• **Your assignment**
Check every line below for the string "utilities". Copy the ones that have it.

.....

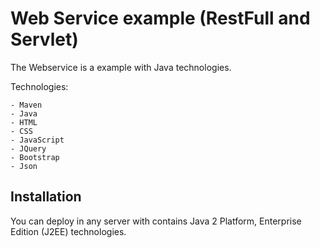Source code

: # Web Service example (RestFull and Servlet)

The Webservice is a example with Java technologies.

Technologies:

```
- Maven
- Java
- HTML
- CSS
- JavaScript
- JQuery
- Bootstrap
- Json
```

## Installation 
You can deploy in any server with contains Java 2 Platform, Enterprise Edition (J2EE) technologies.
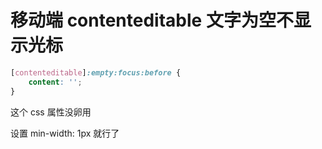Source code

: # 移动端 contenteditable 文字为空不显示光标

```css
[contenteditable]:empty:focus:before {
    content: '';
}
```

<!-- 这个 css 属性对 iOS 较大的 dom 有效果，但是 Android 和 iOS 较小的都没有效果 -->
这个 css 属性没卵用

设置 min-width: 1px 就行了
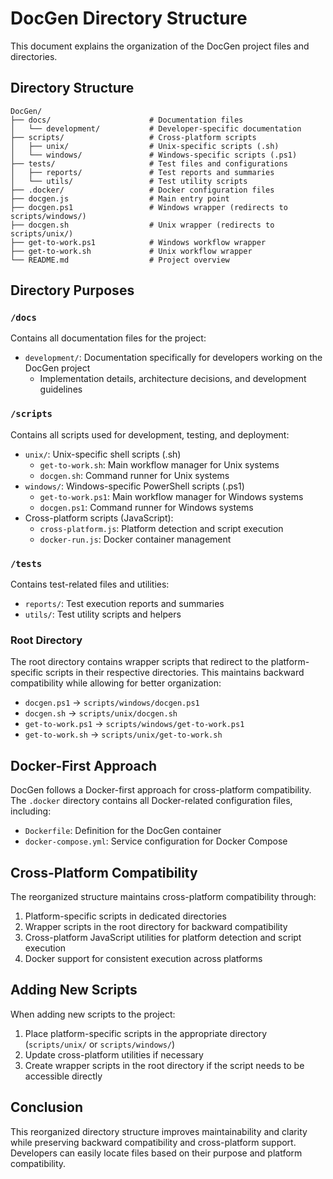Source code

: # DocGen Directory Structure

This document explains the organization of the DocGen project files and directories.

## Directory Structure

```
DocGen/
├── docs/                      # Documentation files
│   └── development/           # Developer-specific documentation
├── scripts/                   # Cross-platform scripts
│   ├── unix/                  # Unix-specific scripts (.sh)
│   └── windows/               # Windows-specific scripts (.ps1)
├── tests/                     # Test files and configurations
│   ├── reports/               # Test reports and summaries
│   └── utils/                 # Test utility scripts
├── .docker/                   # Docker configuration files
├── docgen.js                  # Main entry point
├── docgen.ps1                 # Windows wrapper (redirects to scripts/windows/)
├── docgen.sh                  # Unix wrapper (redirects to scripts/unix/)
├── get-to-work.ps1            # Windows workflow wrapper
├── get-to-work.sh             # Unix workflow wrapper
└── README.md                  # Project overview
```

## Directory Purposes

### `/docs`

Contains all documentation files for the project:

- `development/`: Documentation specifically for developers working on the DocGen project
  - Implementation details, architecture decisions, and development guidelines

### `/scripts`

Contains all scripts used for development, testing, and deployment:

- `unix/`: Unix-specific shell scripts (.sh)
  - `get-to-work.sh`: Main workflow manager for Unix systems
  - `docgen.sh`: Command runner for Unix systems
- `windows/`: Windows-specific PowerShell scripts (.ps1)
  - `get-to-work.ps1`: Main workflow manager for Windows systems
  - `docgen.ps1`: Command runner for Windows systems
- Cross-platform scripts (JavaScript):
  - `cross-platform.js`: Platform detection and script execution
  - `docker-run.js`: Docker container management

### `/tests`

Contains test-related files and utilities:

- `reports/`: Test execution reports and summaries
- `utils/`: Test utility scripts and helpers

### Root Directory

The root directory contains wrapper scripts that redirect to the platform-specific scripts in their respective directories. This maintains backward compatibility while allowing for better organization:

- `docgen.ps1` → `scripts/windows/docgen.ps1`
- `docgen.sh` → `scripts/unix/docgen.sh`
- `get-to-work.ps1` → `scripts/windows/get-to-work.ps1`
- `get-to-work.sh` → `scripts/unix/get-to-work.sh`

## Docker-First Approach

DocGen follows a Docker-first approach for cross-platform compatibility. The `.docker` directory contains all Docker-related configuration files, including:

- `Dockerfile`: Definition for the DocGen container
- `docker-compose.yml`: Service configuration for Docker Compose

## Cross-Platform Compatibility

The reorganized structure maintains cross-platform compatibility through:

1. Platform-specific scripts in dedicated directories
2. Wrapper scripts in the root directory for backward compatibility
3. Cross-platform JavaScript utilities for platform detection and script execution
4. Docker support for consistent execution across platforms

## Adding New Scripts

When adding new scripts to the project:

1. Place platform-specific scripts in the appropriate directory (`scripts/unix/` or `scripts/windows/`)
2. Update cross-platform utilities if necessary
3. Create wrapper scripts in the root directory if the script needs to be accessible directly

## Conclusion

This reorganized directory structure improves maintainability and clarity while preserving backward compatibility and cross-platform support. Developers can easily locate files based on their purpose and platform compatibility.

.....

• **Reply to the task**
Contains test-related files and utilities:
3. Cross-platform JavaScript utilities for platform detection and script execution
2. Update cross-platform utilities if necessary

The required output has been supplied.